#### AIM OF THE EXERCISE:
From the records below, please repeat exactly the line that has "Access: O(1)", the line that has "Lookup: O(n)", and every line between them, and nothing else.

━━━ GIVEN INFORMATION

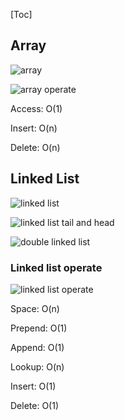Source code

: [Toc]

## Array

![array](https://blog-1300663127.cos.ap-shanghai.myqcloud.com/BackEnd_Notes/array.png)

![array operate](https://blog-1300663127.cos.ap-shanghai.myqcloud.com/BackEnd_Notes/arrayoperate.png)

Access: O(1)

Insert: O(n)

Delete: O(n)



## Linked List

![linked list](https://blog-1300663127.cos.ap-shanghai.myqcloud.com/BackEnd_Notes/linkedlist.png)

![linked list tail and head](https://blog-1300663127.cos.ap-shanghai.myqcloud.com/BackEnd_Notes/linkedListTailAndHead.png)

![double linked list](https://blog-1300663127.cos.ap-shanghai.myqcloud.com/BackEnd_Notes/doubleLinkedList.png)

### Linked list operate

![linked list operate](https://blog-1300663127.cos.ap-shanghai.myqcloud.com/BackEnd_Notes/linkedlistoperate.png)

Space: O(n)

Prepend: O(1)

Append: O(1)

Lookup: O(n)

Insert: O(1)

Delete: O(1)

━━━━━━

#### THE COMPLETED TASK:
Access: O(1)

Insert: O(n)

Delete: O(n)



## Linked List

![linked list](https://blog-1300663127.cos.ap-shanghai.myqcloud.com/BackEnd_Notes/linkedlist.png)

![linked list tail and head](https://blog-1300663127.cos.ap-shanghai.myqcloud.com/BackEnd_Notes/linkedListTailAndHead.png)

![double linked list](https://blog-1300663127.cos.ap-shanghai.myqcloud.com/BackEnd_Notes/doubleLinkedList.png)

### Linked list operate

![linked list operate](https://blog-1300663127.cos.ap-shanghai.myqcloud.com/BackEnd_Notes/linkedlistoperate.png)

Space: O(n)

Prepend: O(1)

Append: O(1)

Lookup: O(n)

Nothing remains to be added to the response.